Pulmonary wedge resection is practiced widely for metastatic lung cancer, benign lung tumors, lung biopsy (e.g., interstitial pneumonia) and pneumothorax. With the advancements in automatic suturing devices, pulmonary wedge resection has become a relatively safe method. Air leakage from the staple line is a major complication after pulmonary wedge resection (1). Since this problem cannot be avoided completely during resection of the lung parenchyma, prolonged air leakage causes long-term chest tube placement, which causes persistent pain and an extended hospital stay for patients (2,3). Furthermore, pleurodesis (4,5) or re-operation may be necessary if air leakage cannot be controlled.
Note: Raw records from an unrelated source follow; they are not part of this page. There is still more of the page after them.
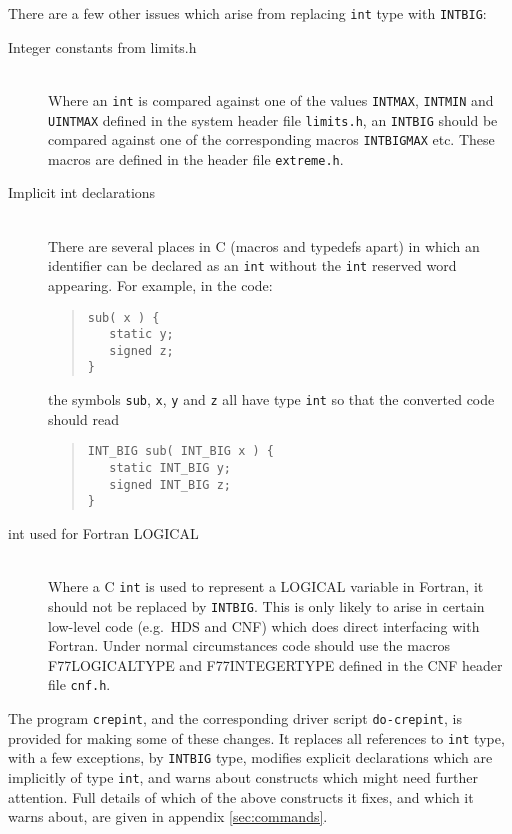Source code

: \documentclass[twoside,11pt]{article}
\newcommand{\htmlref}[2]{#1}
\newcommand{\html}[1]{}
\newcommand{\latexhtml}[2]{#1}
\newcommand{\xref}[3]{#1}
\renewcommand{\_}{\texttt{\symbol{95}}}
\newcommand{\xroutine}[1]{\htmlref{{\tt #1}}{#1}}
\newcommand{\xdofilter}[1]{\htmlref{{\tt do-#1}}{do-xxx}}
\newcommand{\file}[1]{{\tt #1}}
\newcommand{\cc}[1]{{\tt #1}}
\newcommand{\ditem}[1]{\item[#1]\mbox{}\\}
\newenvironment{squote}{\begin{quote}\begin{small}}{\end{small}\end{quote}}
\begin{document}
There are a few other issues which arise from replacing \cc{int} type
with \cc{INT\_BIG}:
\begin{description}
%
\ditem{Integer constants from limits.h}
Where an \cc{int} is compared against one of the values
\cc{INT\_MAX}, \cc{INT\_MIN} and \cc{UINT\_MAX}
defined in the system header file \file{limits.h},
an \cc{INT\_BIG} should be compared against one of the corresponding
macros \cc{INT\_BIG\_MAX} etc.
These macros are defined in the header file \file{extreme.h}.
\html{\begin{squote}\end{squote}}
%
\ditem{Implicit int declarations}
There are several places in C (macros and typedefs apart)
in which an identifier can be declared
as an \cc{int} without the \cc{int} reserved word appearing.
For example, in the code:
\begin{squote}
\begin{verbatim}
sub( x ) {
   static y;
   signed z;
}
\end{verbatim}
\end{squote}
the symbols \cc{sub}, \cc{x}, \cc{y} and \cc{z} all have type \cc{int}
so that the converted code should read
\begin{squote}
\begin{verbatim}
INT_BIG sub( INT_BIG x ) {
   static INT_BIG y;
   signed INT_BIG z;
}
\end{verbatim}
\end{squote}
%
\ditem{int used for Fortran LOGICAL}
Where a C \cc{int} is used to represent a LOGICAL variable in Fortran,
it should not be replaced by \cc{INT\_BIG}.
This is only likely to arise in certain low-level code
(e.g.\ \xref{HDS}{sun92}{} and \xref{CNF}{sun209}{})
which does direct interfacing with Fortran.
Under normal circumstances code should use the macros
F77\_LOGICAL\_TYPE and F77\_INTEGER\_TYPE defined in the
CNF header file \file{cnf.h}.
%
\end{description}

The program \xroutine{crepint}, and the corresponding driver script
\xdofilter{crepint}, is provided for making some of these changes.
It replaces all references to \cc{int} type, with a few exceptions,
by \cc{INT\_BIG} type, modifies explicit declarations which are
implicitly of type \cc{int},
and warns about constructs which might need further attention.
Full details of which of the above constructs it fixes, and which it
warns about, are given in
\latexhtml{appendix \ref{sec:commands}}{\htmlref{the appendix}{crepint}}.
\end{document}
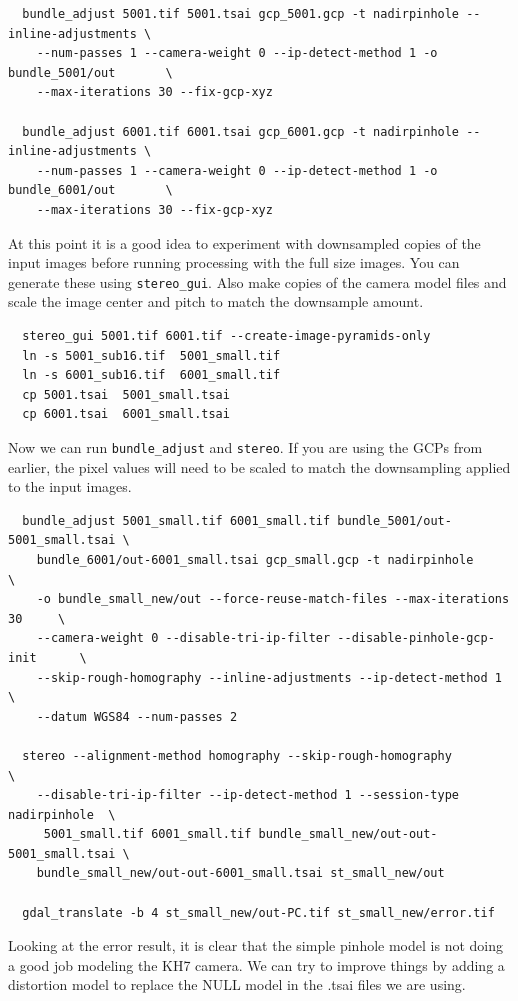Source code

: \begin{verbatim}
  bundle_adjust 5001.tif 5001.tsai gcp_5001.gcp -t nadirpinhole --inline-adjustments \
    --num-passes 1 --camera-weight 0 --ip-detect-method 1 -o bundle_5001/out       \
    --max-iterations 30 --fix-gcp-xyz

  bundle_adjust 6001.tif 6001.tsai gcp_6001.gcp -t nadirpinhole --inline-adjustments \
    --num-passes 1 --camera-weight 0 --ip-detect-method 1 -o bundle_6001/out       \
    --max-iterations 30 --fix-gcp-xyz
\end{verbatim}

At this point it is a good idea to experiment with downsampled copies of the input
images before running processing with the full size images.  You can generate these 
using \texttt{stereo\_gui}.  Also make copies of the camera model
files and scale the image center and pitch to match the downsample amount.

\begin{verbatim}
  stereo_gui 5001.tif 6001.tif --create-image-pyramids-only
  ln -s 5001_sub16.tif  5001_small.tif
  ln -s 6001_sub16.tif  6001_small.tif
  cp 5001.tsai  5001_small.tsai
  cp 6001.tsai  6001_small.tsai
\end{verbatim}

Now we can run \texttt{bundle\_adjust} and \texttt{stereo}.  If you are using the
GCPs from earlier, the pixel values will need to be scaled to match the downsampling
applied to the input images.

\begin{verbatim}
  bundle_adjust 5001_small.tif 6001_small.tif bundle_5001/out-5001_small.tsai \
    bundle_6001/out-6001_small.tsai gcp_small.gcp -t nadirpinhole               \
    -o bundle_small_new/out --force-reuse-match-files --max-iterations 30     \
    --camera-weight 0 --disable-tri-ip-filter --disable-pinhole-gcp-init      \
    --skip-rough-homography --inline-adjustments --ip-detect-method 1         \
    --datum WGS84 --num-passes 2

  stereo --alignment-method homography --skip-rough-homography              \
    --disable-tri-ip-filter --ip-detect-method 1 --session-type nadirpinhole  \
     5001_small.tif 6001_small.tif bundle_small_new/out-out-5001_small.tsai \
    bundle_small_new/out-out-6001_small.tsai st_small_new/out

  gdal_translate -b 4 st_small_new/out-PC.tif st_small_new/error.tif
\end{verbatim}


Looking at the error result, it is clear that the simple pinhole model is not
doing a good job modeling the KH7 camera.  We can try to improve things by
adding a distortion model to replace the NULL model in the .tsai files we are using.


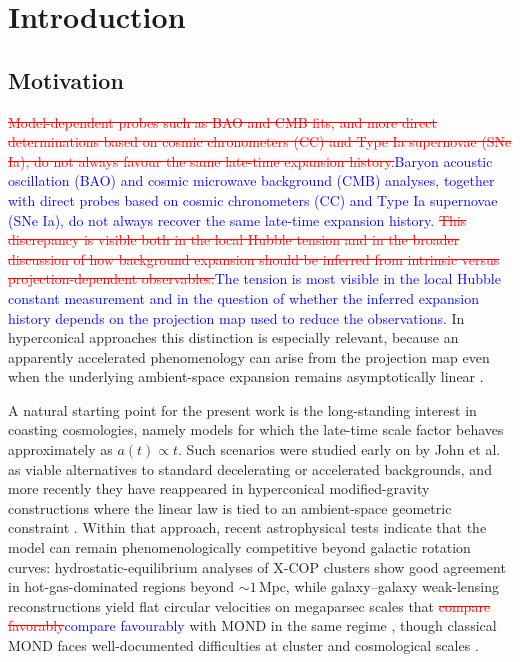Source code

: \documentclass[3p,times,twocolumn]{elsarticle}
\begin{document}
\section{Introduction}

\subsection{Motivation}

\textcolor{red}{\sout{Model-dependent probes such as BAO and CMB fits, and more direct determinations based on cosmic chronometers (CC) and Type Ia supernovae (SNe Ia), do not always favour the same late-time expansion history.}}\textcolor{blue}{Baryon acoustic oscillation (BAO) and cosmic microwave background (CMB) analyses, together with direct probes based on cosmic chronometers (CC) and Type Ia supernovae (SNe Ia), do not always recover the same late-time expansion history.} \textcolor{red}{\sout{This discrepancy is visible both in the local Hubble tension and in the broader discussion of how background expansion should be inferred from intrinsic versus projection-dependent observables.}}\textcolor{blue}{The tension is most visible in the local Hubble constant measurement and in the question of whether the inferred expansion history depends on the projection map used to reduce the observations.} In hyperconical approaches this distinction is especially relevant, because an apparently accelerated phenomenology can arise from the projection map even when the underlying ambient-space expansion remains asymptotically linear \cite{monjo2018projected, monjo2023hubble}.

A natural starting point for the present work is the long-standing interest in coasting cosmologies, namely models for which the late-time scale factor behaves approximately as $a(t)\propto t$. Such scenarios were studied early on by John et al. \cite{john2000coasting, John2019} as viable alternatives to standard decelerating or accelerated backgrounds, and more recently they have reappeared in hyperconical modified-gravity constructions where the linear law is tied to an ambient-space geometric constraint \cite{monjo2017hyperconical, Monjo_2024, Monjo_2025}. Within that approach, recent astrophysical tests indicate that the model can remain phenomenologically competitive beyond galactic rotation curves: hydrostatic-equilibrium analyses of X-COP clusters show good agreement in hot-gas-dominated regions beyond $\sim1\,\mathrm{Mpc}$, while galaxy--galaxy weak-lensing reconstructions yield flat circular velocities on megaparsec scales that \textcolor{red}{\sout{compare favorably}}\textcolor{blue}{compare favourably} with MOND in the same regime \cite{monjo2025clusters, monjo2025lensing}, though classical MOND faces well-documented difficulties at cluster and cosmological scales \cite{oikonomou2026mond}.
\end{document}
Therefore, surgeons must strive to reduce air leakage as much as possible.
Several materials have been commonly used for staple line reinforcement and include polyglycolic acid (PGA) felt, excised pleura, or bovine pericardium; these are then are fixed with fibrin glue on the staple line (6-11). Reinforcement with PGA felt, polytetrafluoroethylene felt, or excised pleura alone is often insufficient. Harvesting excised pleura takes extra time and is associated with a risk of bleeding. The use of a stapling device covered with various reinforcement sheets, such as PGA felt and polytetrafluoroethylene felt, are associated with some problems, including the extra time and effort needed to prepare the automatic suturing device with the reinforcement sheets and the fact that these reinforcement sheets could easily fall out of the cartridge upon a slight impact. On the other hand, the use of fibrin glue to fix these materials more strongly makes reoperation difficult, in case the patient suffers relapse or develops other diseases or extensive intrathoracic adhesions. Moreover, fibrin glue is a blood product that is commonly used for young patients with spontaneous pneumothorax and the use of blood products should be limited as much as possible.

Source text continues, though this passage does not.